Softbody blueprints

In this page we will learn to generate and edit softbody blueprints.

There are 2 different softbody blueprint flavors. Both blueprint types can be fed to ObiSoftbody actors.

Surface softbody:: Will distribute particles at random mesh vertex positions, making sure they don't overlap, orienting and scaling them to approximate the surface shape as closely as possible. Resulting visuals are good and relatively cheap to compute, though the simulated result can look "hollow" if the mesh is very thick. This is because only the surface of the mesh is simulated.
Volume softbody:: The softbody mesh is voxelized, and a particle placed at the center of each voxel. This generates many more particles than a surface softbody as it also generates particles inside of the mesh, but the extra cost can pay off if accurate volumetric effects are required.

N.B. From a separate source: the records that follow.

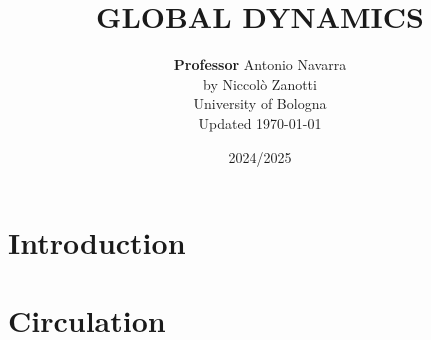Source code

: \documentclass[
    11pt, %
    english, %
    oneside
]{book} %
\def\notetitle{GLOBAL DYNAMICS}
\def\noteauthor{
    \textbf{Professor} Antonio Navarra \\
    by Niccolò Zanotti\\
    University of Bologna\\
    Updated \today}
\def\notedate{2024/2025}
\begin{document}
    \title{\textbf{
        \LARGE{\notetitle} \vspace*{10\baselineskip}}
    }
    \author{\noteauthor}
    \date{\notedate}

    \maketitle
    \newpage

    \tableofcontents
    \newpage


\chapter{Introduction}

    

\chapter{Circulation}

    
%
%
%
%
%
%
%
%
%
%
%
%
%


% 

    \printbibliography
\end{document}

To generate a basic softbody blueprint, go to Assets->Create->Obi->Softbody surface/volume blueprint, or right-click on a project folder and select Create->Obi->Softbody surface/volume blueprint.

Softbody simulation and rendering are taken care of by two separate components: ObiSoftbody (simulation) and ObiSoftbodySkinner(rendering). The former generates a particle-based representation of a mesh. The latter skins an arbitrary mesh to that particle-based representation, so that they move and deform together.

Using two separate components lets you decouple simulation and rendering, which is oftentimes very useful. Also please note that you're not forced to have a single ObiSoftbody skinner for each ObiSoftbody. You can skin multiple meshes to a single softbody, using multiple ObiSoftbodySkinners.

Generating a blueprint

Softbody blueprints take a mesh as input. Any mesh will work, including non-manifold meshes and polygon soups.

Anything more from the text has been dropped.